Lors de sa visite à nos forces déployées à Madama, au Niger, le ministre de la DéfenseJean-Yves Le Drian a prononcé au micro d’un journaliste une phrase qui n’a pas manqué d’attirer l’attention de votre serviteur. Voici le lien vers le reportage. La phrase clef intervient vers 1 min 20 dans la vidéo. http://www.francetvinfo.fr/monde/afrique/video-jean-yves-le-drian-en-visite-au-niger-proche-des-sanctuaires-jihadistes_786241.html
« Les opérations de contre-terrorisme que nous menons en partenariat avec les Etats de la région […] sont prévues pour la longue durée. » Pour quiconque se fait une idée pas trop étriquée des ressorts à influencer pour infléchir la dynamique expansionniste djihadiste dans la bande sahélienne — et ailleurs car tout se tient –, la phrase pourrait sembler anodine. Mais vous l’avez sans doute constaté comme moi : en suivant chaque opération militaire française lancée à partir de 1991, la presse a commencé dès la 48e heure à évoquer le spectre — voix grave et mine lugubre de rigueur — de l’enlisement, les affres du bourbier, l’enfer du guêpier, les mâchoires du piège.

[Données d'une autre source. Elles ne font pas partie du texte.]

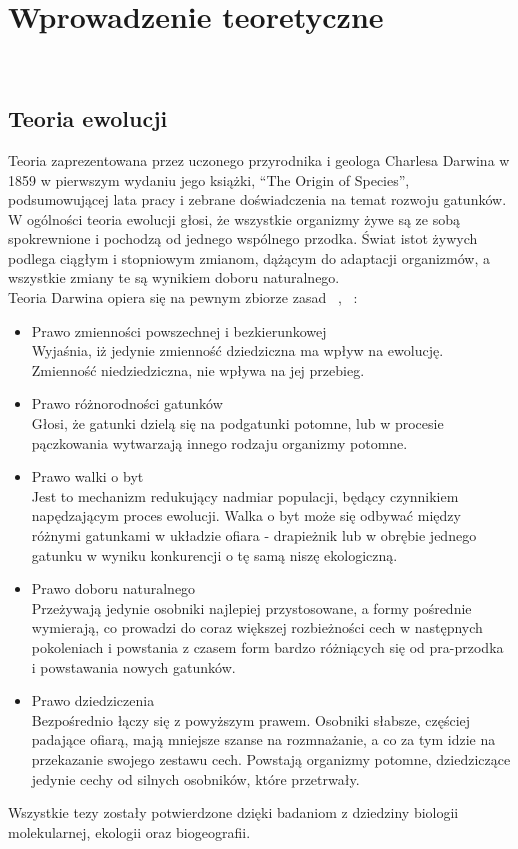 \documentclass[twoside,a4paper,10]{book}
\begin{document}
\chapter{Wprowadzenie teoretyczne} ~\label{sec:chap1} 

\section{ Teoria ewolucji}
Teoria zaprezentowana przez uczonego przyrodnika i geologa Charlesa Darwina w 1859 w pierwszym wydaniu jego książki, “The Origin of Species”,  podsumowującej lata pracy i zebrane doświadczenia na temat rozwoju gatunków. 
W ogólności teoria ewolucji głosi, że wszystkie organizmy żywe są ze sobą spokrewnione i pochodzą od jednego wspólnego przodka. Świat istot żywych podlega ciągłym i stopniowym zmianom, dążącym do adaptacji organizmów, a wszystkie zmiany te są wynikiem doboru naturalnego.   ~\cite{darwin}
\\Teoria Darwina opiera się na pewnym zbiorze zasad  ~\cite{darwin},  ~\cite{darwinWeb}: 
\begin{itemize}
\item{   Prawo zmienności powszechnej i bezkierunkowej}\\
Wyjaśnia, iż jedynie zmienność dziedziczna ma wpływ na ewolucję. Zmienność niedziedziczna, nie wpływa na jej przebieg.
\item{  Prawo różnorodności gatunków}\\ Głosi, że gatunki dzielą się na podgatunki potomne, lub w procesie pączkowania wytwarzają innego rodzaju organizmy potomne.
\item{   Prawo walki o byt}\\ Jest to mechanizm redukujący nadmiar populacji, będący czynnikiem napędzającym proces ewolucji.  Walka o byt może się odbywać między różnymi gatunkami w układzie ofiara - drapieżnik lub w obrębie jednego gatunku w wyniku konkurencji o tę samą niszę ekologiczną. 
\item{    Prawo doboru naturalnego}
\\ Przeżywają  jedynie osobniki najlepiej przystosowane, a formy pośrednie wymierają, co prowadzi do coraz większej rozbieżności cech w następnych pokoleniach i powstania z czasem form bardzo różniących się od pra-przodka i powstawania nowych gatunków.
\item{   Prawo dziedziczenia}
\\ Bezpośrednio łączy się z powyższym prawem. Osobniki słabsze, częściej padające ofiarą, mają mniejsze szanse na rozmnażanie, a co za tym idzie na przekazanie swojego zestawu cech. Powstają organizmy potomne, dziedziczące jedynie cechy od silnych osobników, które przetrwały. 
\end{itemize}
Wszystkie tezy zostały potwierdzone dzięki badaniom z dziedziny biologii molekularnej, ekologii oraz biogeografii. 
\end{document}
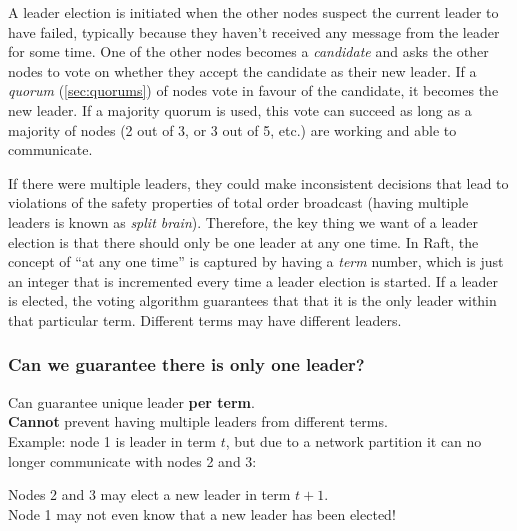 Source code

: A leader election is initiated when the other nodes suspect the current leader to have failed, typically because they haven't received any message from the leader for some time.
One of the other nodes becomes a \emph{candidate} and asks the other nodes to vote on whether they accept the candidate as their new leader.
If a \emph{quorum} (\autoref{sec:quorums}) of nodes vote in favour of the candidate, it becomes the new leader.
If a majority quorum is used, this vote can succeed as long as a majority of nodes (2 out of 3, or 3 out of 5, etc.) are working and able to communicate.

If there were multiple leaders, they could make inconsistent decisions that lead to violations of the safety properties of total order broadcast (having multiple leaders is known as \emph{split brain}).
Therefore, the key thing we want of a leader election is that there should only be one leader at any one time.
In Raft, the concept of ``at any one time'' is captured by having a \emph{term} number, which is just an integer that is incremented every time a leader election is started.
If a leader is elected, the voting algorithm guarantees that that it is the only leader within that particular term.
Different terms may have different leaders.

\begin{frame}
    \label{s:leader-uniqueness}
    \frametitle{Can we guarantee there is only one leader?}
    Can guarantee unique leader \textbf{per term}.\\[1em]\pause
    \textbf{Cannot} prevent having multiple leaders from different terms.\\[1em]\pause
    Example: node 1 is leader in term $t$, but due to a network partition it can no longer communicate with nodes 2 and 3:
    \begin{center}
    \end{center}
    Nodes 2 and 3 may elect a new leader in term $t+1$.\\[1em]\pause
    Node 1 may not even know that a new leader has been elected!
\end{frame}
\label{l:leader-uniqueness}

Sous cette pression zélée, l’échelon politique est souvent tenté d’user d’artifices de communication, formulant des promesses intenables de guerre éclair et de relève rapide par des forces autochtones. Chérie, aujourd’hui je libère l’Afrique de tous ses maux. Ne t’en fais pas, je passe le relai à une force autochtone vers 18h. Je serai rentré pour le diner. A lire les réactions des internautes sur les réseaux sociaux, plus personne n’y croit depuis bien longtemps et ce n’est pas dommage. L’heure n’est-elle donc pas arrivée de dire la vérité toute nue à l’opinion publique ? A la guerre, le temps est une des dimensions que l’on se doit de maîtriser. Certaines victoires nécessitent les efforts de plusieurs générations.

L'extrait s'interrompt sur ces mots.